Biz, ‘kim bu başkan?’ diye soruncak, rahatsız oluyala!

Gıymatlım, bu algı operasyonları yemeya artığın!...

Boşuna hıştamayyy!

NOT: Yöresel ağızla Hıştama, gürültü yapmayın anlamında kullanılıyor…

IQ’sü mü yüksek, narsisistik kişilik bozukluğu hastası mı?

“Küçük sinekler!”

“Havlayan köpekler”

“Hoşt”

“Kozalak kafalı”

“Lastik kafalı, tekerlek kafalı”

“Sütyen bedeninden küçük akıllı”

“Beyni ayakkabı numarasından küçük kafalı…”

“Sibop kafalı…”

“Baseni yere yakın…”

“G.cı yere yakın…”

“Zürafa…”

“Çıngıraklı yılan…”

“Geri zekalı…”

“Zekası; ayakkabı numarasından büyük, göğüs bedeninden küçük gazeteciler”

*

Nasıl hoşunuza gidiyor mu bu ifadeler?

Sizce; Çoğunlukla meslektaşlarını ve insanları sürekli bu ‘lezzetli’ dille aşağılayan Ali Rıza Tığ’ın IQ’sü mü yüksek, yoksa narsisistik kişilik bozukluğu hastası mı?

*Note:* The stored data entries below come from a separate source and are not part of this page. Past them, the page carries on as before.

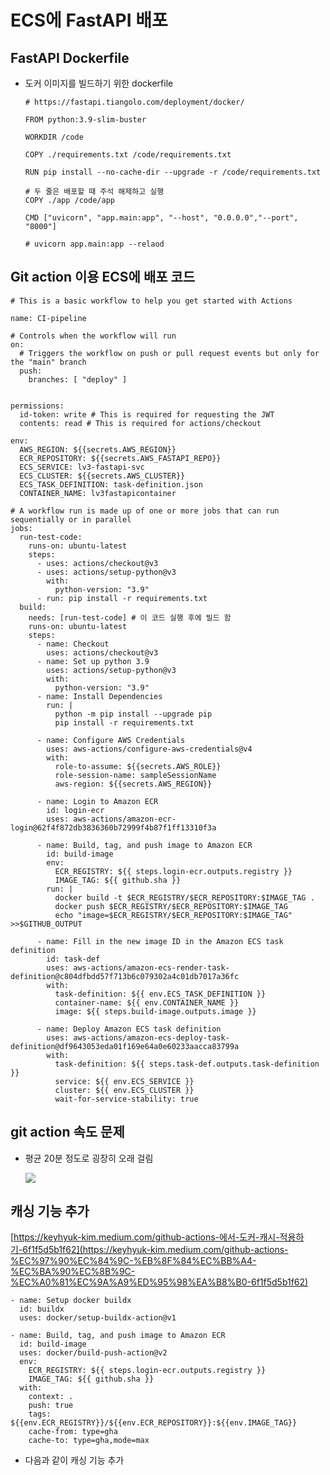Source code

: ECS에 FastAPI 배포
===============

FastAPI Dockerfile
------------------

*   도커 이미지를 빌드하기 위한 dockerfile
    
        # https://fastapi.tiangolo.com/deployment/docker/
        
        FROM python:3.9-slim-buster
        
        WORKDIR /code
        
        COPY ./requirements.txt /code/requirements.txt
        
        RUN pip install --no-cache-dir --upgrade -r /code/requirements.txt
        
        # 두 줄은 배포할 때 주석 해제하고 실행
        COPY ./app /code/app
        
        CMD ["uvicorn", "app.main:app", "--host", "0.0.0.0","--port", "8000"]
        
        # uvicorn app.main:app --relaod
    

Git action 이용 ECS에 배포 코드
------------------------

    # This is a basic workflow to help you get started with Actions
    
    name: CI-pipeline
    
    # Controls when the workflow will run
    on:
      # Triggers the workflow on push or pull request events but only for the "main" branch
      push:
        branches: [ "deploy" ]
    
    
    permissions:
      id-token: write # This is required for requesting the JWT
      contents: read # This is required for actions/checkout
    
    env:
      AWS_REGION: ${{secrets.AWS_REGION}}
      ECR_REPOSITORY: ${{secrets.AWS_FASTAPI_REPO}}
      ECS_SERVICE: lv3-fastapi-svc
      ECS_CLUSTER: ${{secrets.AWS_CLUSTER}}
      ECS_TASK_DEFINITION: task-definition.json
      CONTAINER_NAME: lv3fastapicontainer
    
    # A workflow run is made up of one or more jobs that can run sequentially or in parallel
    jobs:
      run-test-code:
        runs-on: ubuntu-latest
        steps:
          - uses: actions/checkout@v3
          - uses: actions/setup-python@v3
            with:
              python-version: "3.9"
          - run: pip install -r requirements.txt
      build:
        needs: [run-test-code] # 이 코드 실행 후에 빌드 함
        runs-on: ubuntu-latest
        steps:
          - name: Checkout
            uses: actions/checkout@v3
          - name: Set up python 3.9
            uses: actions/setup-python@v3 
            with:
              python-version: "3.9"
          - name: Install Dependencies
            run: |
              python -m pip install --upgrade pip
              pip install -r requirements.txt
    
          - name: Configure AWS Credentials
            uses: aws-actions/configure-aws-credentials@v4
            with:
              role-to-assume: ${{secrets.AWS_ROLE}}
              role-session-name: sampleSessionName
              aws-region: ${{secrets.AWS_REGION}}
    
          - name: Login to Amazon ECR
            id: login-ecr
            uses: aws-actions/amazon-ecr-login@62f4f872db3836360b72999f4b87f1ff13310f3a
          
          - name: Build, tag, and push image to Amazon ECR
            id: build-image
            env:
              ECR_REGISTRY: ${{ steps.login-ecr.outputs.registry }}
              IMAGE_TAG: ${{ github.sha }}
            run: |
              docker build -t $ECR_REGISTRY/$ECR_REPOSITORY:$IMAGE_TAG .
              docker push $ECR_REGISTRY/$ECR_REPOSITORY:$IMAGE_TAG
              echo "image=$ECR_REGISTRY/$ECR_REPOSITORY:$IMAGE_TAG" >>$GITHUB_OUTPUT
          
          - name: Fill in the new image ID in the Amazon ECS task definition
            id: task-def
            uses: aws-actions/amazon-ecs-render-task-definition@c804dfbdd57f713b6c079302a4c01db7017a36fc
            with:
              task-definition: ${{ env.ECS_TASK_DEFINITION }}
              container-name: ${{ env.CONTAINER_NAME }}
              image: ${{ steps.build-image.outputs.image }}
          
          - name: Deploy Amazon ECS task definition
            uses: aws-actions/amazon-ecs-deploy-task-definition@df9643053eda01f169e64a0e60233aacca83799a
            with:
              task-definition: ${{ steps.task-def.outputs.task-definition }}
              service: ${{ env.ECS_SERVICE }}
              cluster: ${{ env.ECS_CLUSTER }}
              wait-for-service-stability: true

git action 속도 문제
----------------

*   평균 20분 정도로 굉장히 오래 걸림
    
    [![](ECS%E1%84%8B%E1%85%A6%20FastAPI%20%E1%84%87%E1%85%A2%E1%84%91%E1%85%A9%2082b59a4f3b17464a9e778e10021f386a/Untitled.png)](ECS%E1%84%8B%E1%85%A6%20FastAPI%20%E1%84%87%E1%85%A2%E1%84%91%E1%85%A9%2082b59a4f3b17464a9e778e10021f386a/Untitled.png)
    

캐싱 기능 추가
--------

[https://keyhyuk-kim.medium.com/github-actions-에서-도커-캐시-적용하기-6f1f5d5b1f62](https://keyhyuk-kim.medium.com/github-actions-%EC%97%90%EC%84%9C-%EB%8F%84%EC%BB%A4-%EC%BA%90%EC%8B%9C-%EC%A0%81%EC%9A%A9%ED%95%98%EA%B8%B0-6f1f5d5b1f62)

    - name: Setup docker buildx
      id: buildx
      uses: docker/setup-buildx-action@v1
    
    - name: Build, tag, and push image to Amazon ECR
      id: build-image
      uses: docker/build-push-action@v2
      env:
        ECR_REGISTRY: ${{ steps.login-ecr.outputs.registry }}
        IMAGE_TAG: ${{ github.sha }}
      with:
        context: .
        push: true
        tags: ${{env.ECR_REGISTRY}}/${{env.ECR_REPOSITORY}}:${{env.IMAGE_TAG}}
        cache-from: type=gha
        cache-to: type=gha,mode=max

*   다음과 같이 캐싱 기능 추가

Çok samimi bir şekilde soruyorum.

Tıbbi bilgisi olanlar bilgilerini bizimle paylaşırsa sevinirim.

Vali bey’e doğru bilgi veriliyor mu?

Geçenlerde bir kurumun deposundaki eski hurdalar, ihale yapılmadan bir hurda şirketine satılmıştı.

Daha doğrusu az kalsın satılıyordu.

Biliyorsunuz, devletin hurdalar konusunda çok ciddi bir hassasiyeti var.

Bazen göz göre göre devlet kasası soyulur, hesabı sorulmaz da, hurdaları öyle kafanıza göre satamazsınız, büyük suç!

Neyse…

Bu bilgi Vali Bey’e ulaştırıldı…

İvedilikle, kurum müdürüne soruldu.

Kurum Müdürü, İlçedeki Müdüre sordu.

İlçe Müdürü, İl Müdürüne…

İl Müdürü, Vali Bey’e bilgi aktardı.

Biz olayın, nasıl geliştiğini, ne olduğunu biliyoruz…

Vali Bey’e ısrarla yanlış bilgi aktarımı yapıldığını düşünüyoruz.

Alt kadrolar mahcup olmak istemiyorsa, yanlış işlerden ellerini çekmeliler.